[Available records Boundary: Start]

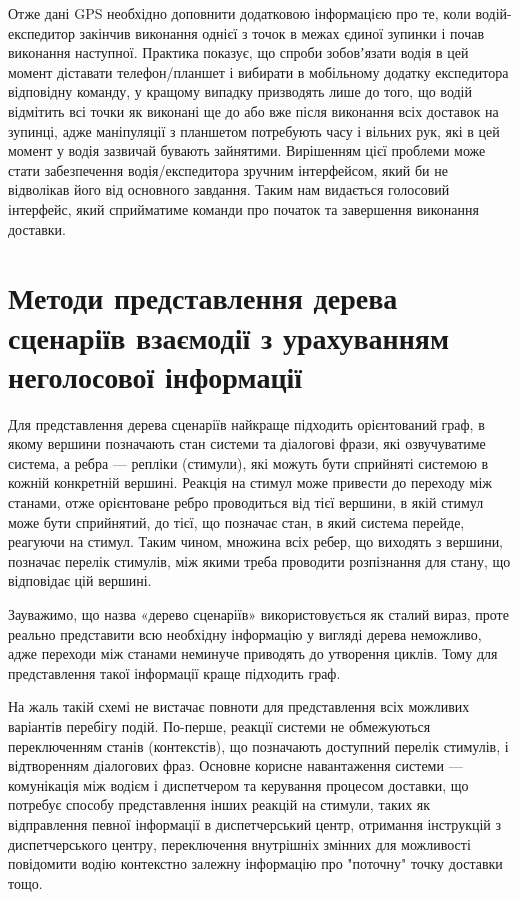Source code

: Отже дані GPS необхідно доповнити додатковою інформацією про те, коли водій-експедитор закінчив виконання однієї з точок в межах єдиної зупинки і почав виконання наступної. Практика показує, що спроби зобовʼязати водія в цей момент діставати телефон/планшет і вибирати в мобільному додатку експедитора відповідну команду, у кращому випадку призводять лише до того, що водій відмітить всі точки як виконані ще до або вже після виконання всіх доставок на зупинці, адже маніпуляції з планшетом потребують часу і вільних рук, які в цей момент у водія зазвичай бувають зайнятими. Вирішенням цієї проблеми може стати забезпечення водія/експедитора зручним інтерфейсом, який би не відволікав його від основного завдання. Таким нам видається голосовий інтерфейс, який сприйматиме команди про початок та завершення виконання доставки.


\section{Методи представлення дерева сценаріїв взаємодії з урахуванням неголосової інформації} \label{sect2_3}

Для представлення дерева сценаріїв найкраще підходить орієнтований граф, в якому вершини позначають стан системи та діалогові фрази, які озвучуватиме система, а ребра --- репліки (стимули), які можуть бути сприйняті системою в кожній конкретній вершині. Реакція на стимул може привести до переходу між станами, отже орієнтоване ребро проводиться від тієї вершини, в якій стимул може бути сприйнятий, до тієї, що позначає стан, в який система перейде, реагуючи на стимул. Таким чином, множина всіх ребер, що виходять з вершини, позначає перелік стимулів, між якими треба проводити розпізнання для стану, що відповідає цій вершині.

Зауважимо, що назва «дерево сценаріїв» використовується як сталий вираз, проте реально представити всю необхідну інформацію у вигляді дерева неможливо, адже переходи між станами неминуче приводять до утворення циклів. Тому для представлення такої інформації краще підходить граф.

На жаль такій схемі не вистачає повноти для представлення всіх можливих варіантів перебігу подій. По-перше, реакції системи не обмежуються переключенням станів (контекстів), що позначають доступний перелік стимулів, і відтворенням діалогових фраз. Основне корисне навантаження системи --- комунікація між водієм і диспетчером та керування процесом доставки, що потребує способу представлення інших реакцій на стимули, таких як відправлення певної інформації в диспетчерський центр, отримання інструкцій з диспетчерського центру, переключення внутрішніх змінних для можливості повідомити водію контекстно залежну інформацію про "поточну" точку доставки тощо.

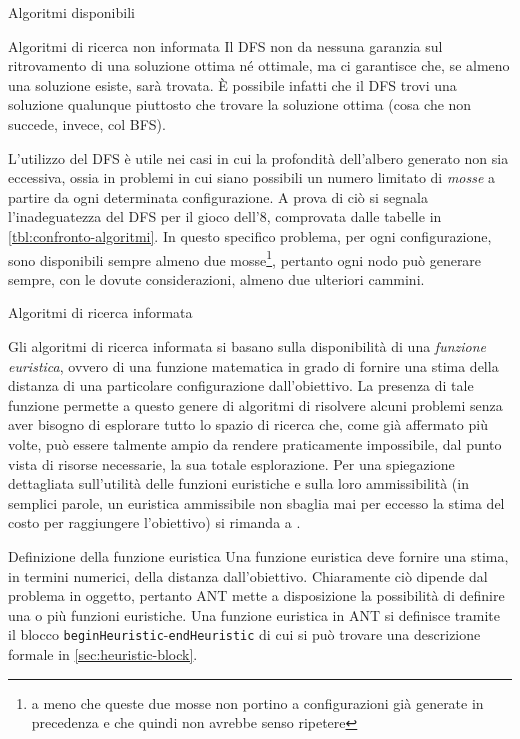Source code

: \begin{chapter}{Algoritmi disponibili}
\begin{section}{Algoritmi di ricerca non informata}
    Il DFS non da nessuna garanzia sul ritrovamento di una soluzione ottima n\'e
    ottimale, ma ci garantisce che, se almeno una soluzione esiste, sar\`a trovata.
    \`E possibile infatti che il DFS trovi una soluzione qualunque piuttosto che
    trovare la soluzione ottima (cosa che non succede, invece, col BFS).

    L'utilizzo del DFS \`e utile nei casi in cui la profondit\`a dell'albero generato
    non sia eccessiva, ossia in problemi in cui siano possibili un numero limitato
    di \textit{mosse} a partire da ogni determinata configurazione. A prova di ci\`o
    si segnala l'inadeguatezza del DFS per il gioco dell'8, comprovata dalle tabelle
    in \ref{tbl:confronto-algoritmi}. In questo specifico problema, per ogni configurazione,
    sono disponibili sempre almeno due mosse\footnote{a meno che queste due mosse non
    portino a configurazioni gi\`a generate in precedenza e che quindi non avrebbe senso
    ripetere}, pertanto ogni nodo pu\`o generare sempre, con le dovute considerazioni,
    almeno due ulteriori cammini.
\end{section}

\begin{section}{Algoritmi di ricerca informata}
\label{sec:informed-algos}

Gli algoritmi di ricerca informata si basano sulla disponibilit\`a di una \textit{funzione
euristica}, ovvero di una funzione matematica in grado di fornire una stima della distanza
di una particolare configurazione dall'obiettivo.
La presenza di tale funzione permette a questo genere di algoritmi di risolvere alcuni
problemi senza aver bisogno di esplorare tutto lo spazio di ricerca che, come gi\`a affermato
pi\`u volte, pu\`o essere talmente ampio da rendere praticamente impossibile, dal punto vista
di risorse necessarie, la sua totale esplorazione. Per una spiegazione dettagliata
sull'utilit\`a delle funzioni euristiche e sulla loro ammissibilit\`a (in semplici parole, un
euristica ammissibile non sbaglia mai per eccesso la stima del costo per raggiungere
l'obiettivo) si rimanda a \cite{norvig03}.

    \begin{subsection}{Definizione della funzione euristica}
    \label{sec:heuristicdef}
    Una funzione euristica deve fornire una stima, in termini numerici, della distanza
    dall'obiettivo. Chiaramente ci\`o dipende dal problema in oggetto, pertanto ANT mette a
    disposizione la possibilit\`a di definire una o pi\`u funzioni euristiche.
    Una funzione euristica in ANT si definisce tramite il blocco \verb,beginHeuristic,-\verb,endHeuristic,
    di cui si pu\`o trovare una descrizione formale in \ref{sec:heuristic-block}.


\end{subsection}
\end{section}
\end{chapter}
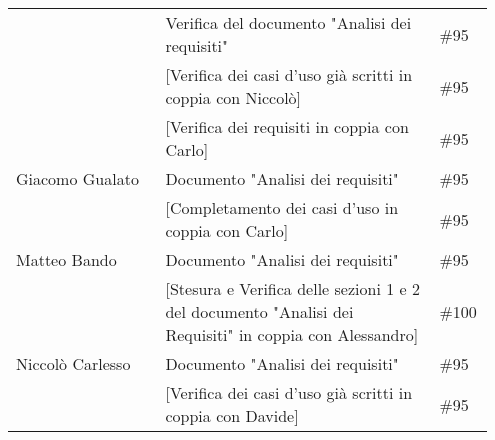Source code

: \begin{center}
{\begin{tabular}{p{0.30\linewidth}|p{0.55\linewidth}|p{0.10\linewidth}}
			\cline{2-3}
			                                        & Verifica del documento "Analisi dei requisiti"                                                          & \#95          \\
			\cline{2-3}
			                                        & [Verifica dei casi d'uso già scritti in coppia con Niccolò]                                             & \#95          \\
			\cline{2-3}
			                                        & [Verifica dei requisiti in coppia con Carlo]                                                            & \#95          \\ \hline
			Giacomo Gualato                         & Documento "Analisi dei requisiti"                                                                       & \#95          \\
			\cline{2-3}
			                                        & [Completamento dei casi d'uso in coppia con Carlo]                                                      & \#95          \\
			\hline
			Matteo Bando                            & Documento "Analisi dei requisiti"                                                                       & \#95          \\
			\cline{2-3}
			                                        & [Stesura e Verifica delle sezioni 1 e 2 del documento "Analisi dei Requisiti" in coppia con Alessandro] & \#100         \\
			\hline
			Niccolò Carlesso                        & Documento "Analisi dei requisiti"                                                                       & \#95          \\
			\cline{2-3}
			                                        & [Verifica dei casi d'uso già scritti in coppia con Davide]                                              & \#95          \\
			\hline
		\end{tabular}
	}
\end{center}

[Available records Boundary: End]

▶ **The task**
Give back, word for word, only the lines above from the line holding "Il DFS non da" to the line holding "problemi senza aver", both included.

▶ **Response**
    Il DFS non da nessuna garanzia sul ritrovamento di una soluzione ottima n\'e
    ottimale, ma ci garantisce che, se almeno una soluzione esiste, sar\`a trovata.
    \`E possibile infatti che il DFS trovi una soluzione qualunque piuttosto che
    trovare la soluzione ottima (cosa che non succede, invece, col BFS).

    L'utilizzo del DFS \`e utile nei casi in cui la profondit\`a dell'albero generato
    non sia eccessiva, ossia in problemi in cui siano possibili un numero limitato
    di \textit{mosse} a partire da ogni determinata configurazione. A prova di ci\`o
    si segnala l'inadeguatezza del DFS per il gioco dell'8, comprovata dalle tabelle
    in \ref{tbl:confronto-algoritmi}. In questo specifico problema, per ogni configurazione,
    sono disponibili sempre almeno due mosse\footnote{a meno che queste due mosse non
    portino a configurazioni gi\`a generate in precedenza e che quindi non avrebbe senso
    ripetere}, pertanto ogni nodo pu\`o generare sempre, con le dovute considerazioni,
    almeno due ulteriori cammini.
\end{section}

\begin{section}{Algoritmi di ricerca informata}
\label{sec:informed-algos}

Gli algoritmi di ricerca informata si basano sulla disponibilit\`a di una \textit{funzione
euristica}, ovvero di una funzione matematica in grado di fornire una stima della distanza
di una particolare configurazione dall'obiettivo.
La presenza di tale funzione permette a questo genere di algoritmi di risolvere alcuni
problemi senza aver bisogno di esplorare tutto lo spazio di ricerca che, come gi\`a affermato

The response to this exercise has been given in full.